THE TASK: Look through the data below for the line with "statement (if applicable)", and transcribe it exactly together with each line after it up to and including the line with "## Tries (Experiments)". Give nothing else.
BEGIN GIVEN DATA
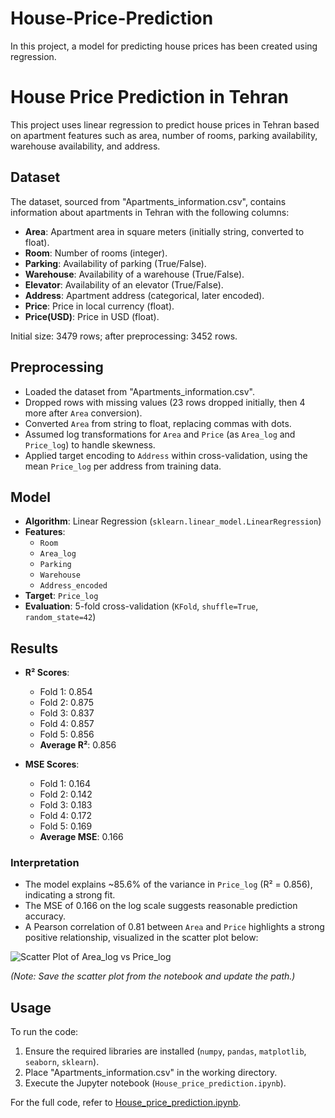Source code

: # House-Price-Prediction
In this project, a model for predicting house prices has been created using regression.
# House Price Prediction in Tehran

This project uses linear regression to predict house prices in Tehran based on apartment features such as area, number of rooms, parking availability, warehouse availability, and address.

## Dataset

The dataset, sourced from "Apartments_information.csv", contains information about apartments in Tehran with the following columns:
- **Area**: Apartment area in square meters (initially string, converted to float).
- **Room**: Number of rooms (integer).
- **Parking**: Availability of parking (True/False).
- **Warehouse**: Availability of a warehouse (True/False).
- **Elevator**: Availability of an elevator (True/False).
- **Address**: Apartment address (categorical, later encoded).
- **Price**: Price in local currency (float).
- **Price(USD)**: Price in USD (float).

Initial size: 3479 rows; after preprocessing: 3452 rows.

## Preprocessing

- Loaded the dataset from "Apartments_information.csv".
- Dropped rows with missing values (23 rows dropped initially, then 4 more after `Area` conversion).
- Converted `Area` from string to float, replacing commas with dots.
- Assumed log transformations for `Area` and `Price` (as `Area_log` and `Price_log`) to handle skewness.
- Applied target encoding to `Address` within cross-validation, using the mean `Price_log` per address from training data.

## Model

- **Algorithm**: Linear Regression (`sklearn.linear_model.LinearRegression`)
- **Features**: 
  - `Room`
  - `Area_log`
  - `Parking`
  - `Warehouse`
  - `Address_encoded`
- **Target**: `Price_log`
- **Evaluation**: 5-fold cross-validation (`KFold`, `shuffle=True`, `random_state=42`)

## Results

- **R² Scores**:
  - Fold 1: 0.854
  - Fold 2: 0.875
  - Fold 3: 0.837
  - Fold 4: 0.857
  - Fold 5: 0.856
  - **Average R²**: 0.856

- **MSE Scores**:
  - Fold 1: 0.164
  - Fold 2: 0.142
  - Fold 3: 0.183
  - Fold 4: 0.172
  - Fold 5: 0.169
  - **Average MSE**: 0.166

### Interpretation

- The model explains ~85.6% of the variance in `Price_log` (R² = 0.856), indicating a strong fit.
- The MSE of 0.166 on the log scale suggests reasonable prediction accuracy.
- A Pearson correlation of 0.81 between `Area` and `Price` highlights a strong positive relationship, visualized in the scatter plot below:

![Scatter Plot of Area_log vs Price_log](path/to/scatter_plot.png)

*(Note: Save the scatter plot from the notebook and update the path.)*

## Usage

To run the code:
1. Ensure the required libraries are installed (`numpy`, `pandas`, `matplotlib`, `seaborn`, `sklearn`).
2. Place "Apartments_information.csv" in the working directory.
3. Execute the Jupyter notebook (`House_price_prediction.ipynb`).

For the full code, refer to [House_price_prediction.ipynb](House_price_prediction.ipynb).
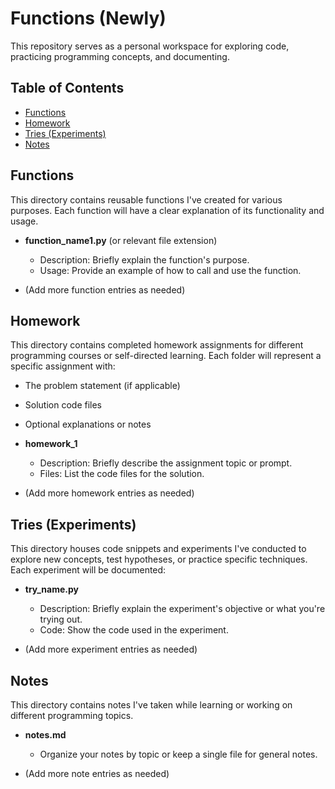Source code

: # Functions (Newly)

This repository serves as a personal workspace for exploring code, practicing programming concepts, and documenting. 

## Table of Contents

* [Functions](#functions)
* [Homework](#homework)
* [Tries (Experiments)](#tries)
* [Notes](#notes)

## Functions

This directory contains reusable functions I've created for various purposes. Each function will have a clear explanation of its functionality and usage.

* **function_name1.py** (or relevant file extension)
    - Description: Briefly explain the function's purpose.
    - Usage: Provide an example of how to call and use the function.

* (Add more function entries as needed)

## Homework

This directory contains completed homework assignments for different programming courses or self-directed learning. Each folder will represent a specific assignment with:

* The problem statement (if applicable)
* Solution code files
* Optional explanations or notes

* **homework_1**
    - Description: Briefly describe the assignment topic or prompt.
    - Files: List the code files for the solution.

* (Add more homework entries as needed)

## Tries (Experiments)

This directory houses code snippets and experiments I've conducted to explore new concepts, test hypotheses, or practice specific techniques. Each experiment will be documented:

* **try_name.py**
    - Description: Briefly explain the experiment's objective or what you're trying out.
    - Code: Show the code used in the experiment.

* (Add more experiment entries as needed)


## Notes

This directory contains notes I've taken while learning or working on different programming topics.

* **notes.md**
    - Organize your notes by topic or keep a single file for general notes.

* (Add more note entries as needed)
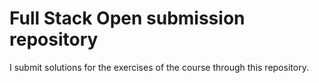 # Full Stack Open submission repository


I submit solutions for the exercises of the course through this repository.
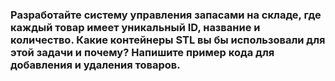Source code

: ### Разработайте систему управления запасами на складе, где каждый товар имеет уникальный ID, название и количество. Какие контейнеры STL вы бы использовали для этой задачи и почему? Напишите пример кода для добавления и удаления товаров.
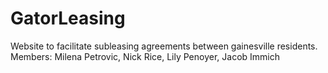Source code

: # GatorLeasing
Website to facilitate subleasing agreements between gainesville residents.
Members:
Milena Petrovic, Nick Rice, Lily Penoyer, Jacob Immich
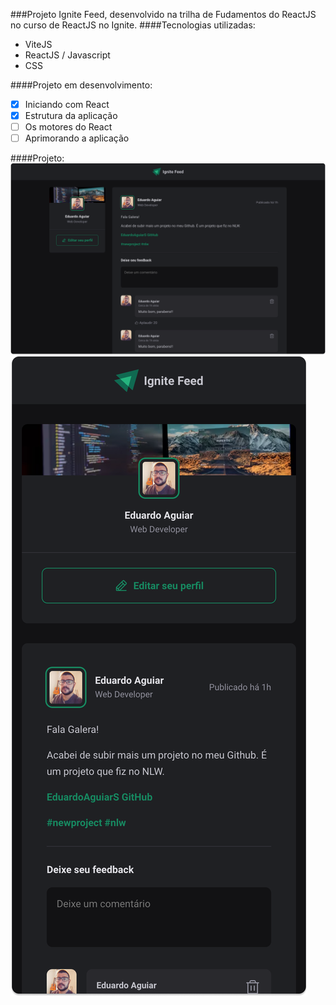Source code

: ###Projeto Ignite Feed, desenvolvido na trilha de Fudamentos do ReactJS no curso de ReactJS no Ignite.
####Tecnologias utilizadas:

- ViteJS
- ReactJS / Javascript
- CSS

####Projeto em desenvolvimento:

- [x] Iniciando com React
- [x] Estrutura da aplicação
- [ ] Os motores do React
- [ ] Aprimorando a aplicação

####Projeto:
![img](./public/readme/desktop.png)
![img](public/readme/mobile.png)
END GIVEN DATA
RESPONSE:
* The problem statement (if applicable)
* Solution code files
* Optional explanations or notes

* **homework_1**
    - Description: Briefly describe the assignment topic or prompt.
    - Files: List the code files for the solution.

* (Add more homework entries as needed)

## Tries (Experiments)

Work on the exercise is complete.